→ WORK INSTRUCTION: Pictures excluded, please retype exactly the lines from the start of the data through the line that contains "- 왼쪽/오른쪽으로 메뉴 및 창 전환... 미디어를 선택하고... 즐기세요.", both ends kept, and nothing beyond them.

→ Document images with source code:
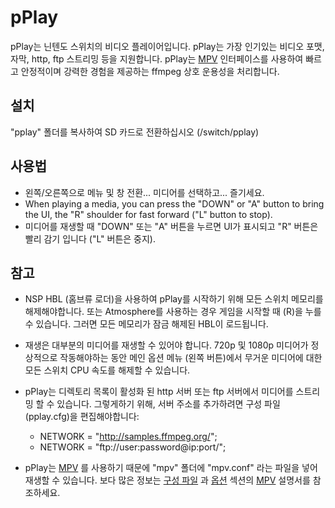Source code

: pPlay
======


pPlay는 닌텐도 스위치의 비디오 플레이어입니다. pPlay는 가장 인기있는 비디오 포맷, 자막, http, ftp 스트리밍 등을 지원합니다.
pPlay는 [MPV](https://mpv.io/) 인터페이스를 사용하여 빠르고 안정적이며 강력한 경험을 제공하는 ffmpeg 상호 운용성을 처리합니다.

설치 
----
"pplay" 폴더를 복사하여 SD 카드로 전환하십시오 (/switch/pplay)

사용법
-----
- 왼쪽/오른쪽으로 메뉴 및 창 전환... 미디어를 선택하고... 즐기세요.
- When playing a media, you can press the "DOWN" or "A" button to bring the UI, the "R" shoulder for fast forward ("L" button to stop).
- 미디어를 재생할 때 "DOWN" 또는 "A" 버튼을 누르면 UI가 표시되고 "R" 버튼은 빨리 감기 입니다 ("L" 버튼은 중지).

참고
----
- NSP HBL (홈브류 로더)을 사용하여 pPlay를 시작하기 위해 모든 스위치 메모리를 해제해야합니다.
또는 Atmosphere를 사용하는 경우 게임을 시작할 때 (R)을 누를 수 있습니다. 그러면 모든 메모리가 잠금 해제된 HBL이 로드됩니다.

- 재생은 대부분의 미디어를 재생할 수 있어야 합니다. 720p 및 1080p 미디어가 정상적으로 작동해야하는 동안 메인 옵션 메뉴 (왼쪽 버튼)에서 무거운 미디어에 대한 모든 스위치 CPU 속도를 해제할 수 있습니다.

- pPlay는 디렉토리 목록이 활성화 된 http 서버 또는 ftp 서버에서 미디어를 스트리밍 할 수 있습니다. 그렇게하기 위해,
서버 주소를 추가하려면 구성 파일 (pplay.cfg)을 편집해야합니다:
  - NETWORK = "http://samples.ffmpeg.org/";
  - NETWORK = "ftp://user:password@ip:port/";

- pPlay는 [MPV](https://mpv.io/) 를 사용하기 때문에 "mpv" 폴더에 "mpv.conf" 라는 파일을 넣어 재생할 수 있습니다.
보다 많은 정보는 [구성 파일](https://mpv.io/manual/master/#configuration-files) 과 [옵션](https://mpv.io/manual/master/#options) 섹션의 [MPV](https://mpv.io/manual/master/#) 설명서를 참조하세요. 
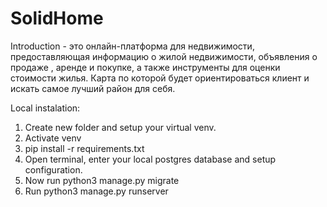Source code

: # SolidHome
Introduction - это онлайн-платформа для недвижимости, предоставляющая информацию о жилой недвижимости, объявления о продаже ,  аренде и покупке, а также инструменты для оценки стоимости жилья. Карта по которой будет ориентироваться клиент и искать самое лучший район для себя.

Local instalation: 
1) Create new folder and setup your virtual venv.
2) Activate venv 
3) pip install -r requirements.txt
4) Open terminal, enter your local postgres database and setup configuration.
5) Now run python3 manage.py migrate
6) Run python3 manage.py runserver
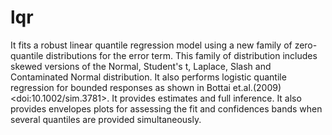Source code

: # lqr
It fits a robust linear quantile regression model using a new family of zero-quantile distributions for the error term. This family of distribution includes skewed versions of the Normal, Student's t, Laplace, Slash and Contaminated Normal distribution. It also performs logistic quantile regression for bounded responses as shown in Bottai et.al.(2009) &lt;doi:10.1002/sim.3781>. It provides estimates and full inference. It also provides envelopes plots for assessing the fit and confidences bands when several quantiles are provided simultaneously.
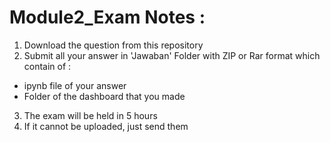 # Module2_Exam Notes :
1. Download the question from this repository
2. Submit all your answer in 'Jawaban' Folder with ZIP or Rar format which contain of :
  - ipynb file of your answer
  - Folder of the dashboard that you made
3. The exam will be held in 5 hours
4. If it cannot be uploaded, just send them
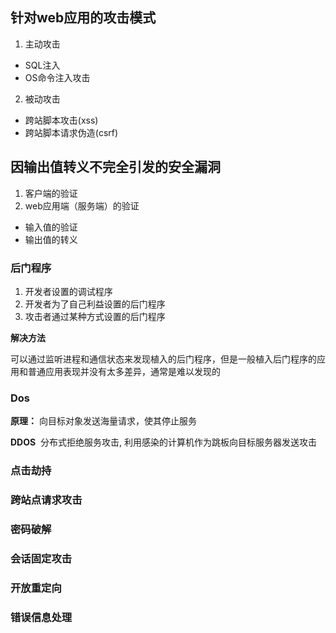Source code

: ## 针对web应用的攻击模式

1. 主动攻击

  + SQL注入
  + OS命令注入攻击

2. 被动攻击

  + 跨站脚本攻击(xss)
  + 跨站脚本请求伪造(csrf)
  
## 因输出值转义不完全引发的安全漏洞

1. 客户端的验证
2. web应用端（服务端）的验证
+ 输入值的验证
+ 输出值的转义


### 后门程序

1. 开发者设置的调试程序
2. 开发者为了自己利益设置的后门程序
3. 攻击者通过某种方式设置的后门程序

**解决方法**

可以通过监听进程和通信状态来发现植入的后门程序，但是一般植入后门程序的应用和普通应用表现并没有太多差异，通常是难以发现的

### Dos

**原理：**
 向目标对象发送海量请求，使其停止服务
 
**DDOS**  分布式拒绝服务攻击, 利用感染的计算机作为跳板向目标服务器发送攻击

### 点击劫持

### 跨站点请求攻击

### 密码破解

### 会话固定攻击

### 开放重定向
### 错误信息处理
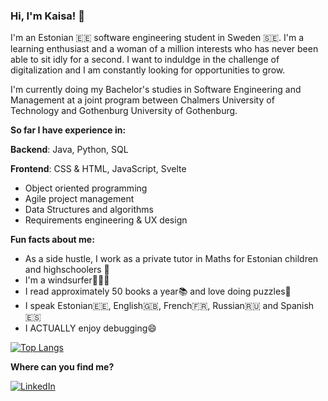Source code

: ### Hi, I'm Kaisa! 👋



I'm an Estonian 🇪🇪 software engineering student in Sweden 🇸🇪. I'm a learning enthusiast and a woman of a million interests who has never been able
to sit idly for a second. I want to induldge in the challenge of digitalization and I am constantly looking for opportunities to grow.

I'm currently doing my Bachelor's studies in Software Engineering and Management at a joint program between Chalmers University of Technology and Gothenburg University of Gothenburg. 



**So far I have experience in:**


**Backend**: Java, Python, SQL


**Frontend**: CSS & HTML, JavaScript, Svelte

- Object oriented programming 
- Agile project management
- Data Structures and algorithms
- Requirements engineering & UX design





**Fun facts about me:**
- As a side hustle, I work as a private tutor in Maths for Estonian children and highschoolers 📐
- I'm a windsurfer🏄🏻‍♂️
- I read approximately 50 books a year📚 and love doing puzzles🧩
- I speak Estonian🇪🇪, English🇬🇧, French🇫🇷, Russian🇷🇺 and Spanish🇪🇸
- I ACTUALLY enjoy debugging😄

[![Top Langs](https://github-readme-stats.vercel.app/api/top-langs/?username=kaisaarumeel&layout=compact&card_width=1000px)](https://github.com/anuraghazra/github-readme-stats)

**Where can you find me?**


<a href="https://www.linkedin.com/in/kaisa-arumeel-926640214/" target="_blank"><img alt="LinkedIn" src="https://img.shields.io/badge/linkedin-%230077B5.svg?&style=for-the-badge&logo=linkedin&logoColor=white" /></a>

→ RESPONSE BELOW:
Source code

: pPlay
======


pPlay는 닌텐도 스위치의 비디오 플레이어입니다. pPlay는 가장 인기있는 비디오 포맷, 자막, http, ftp 스트리밍 등을 지원합니다.
pPlay는 [MPV](https://mpv.io/) 인터페이스를 사용하여 빠르고 안정적이며 강력한 경험을 제공하는 ffmpeg 상호 운용성을 처리합니다.

설치 
----
"pplay" 폴더를 복사하여 SD 카드로 전환하십시오 (/switch/pplay)

사용법
-----
- 왼쪽/오른쪽으로 메뉴 및 창 전환... 미디어를 선택하고... 즐기세요.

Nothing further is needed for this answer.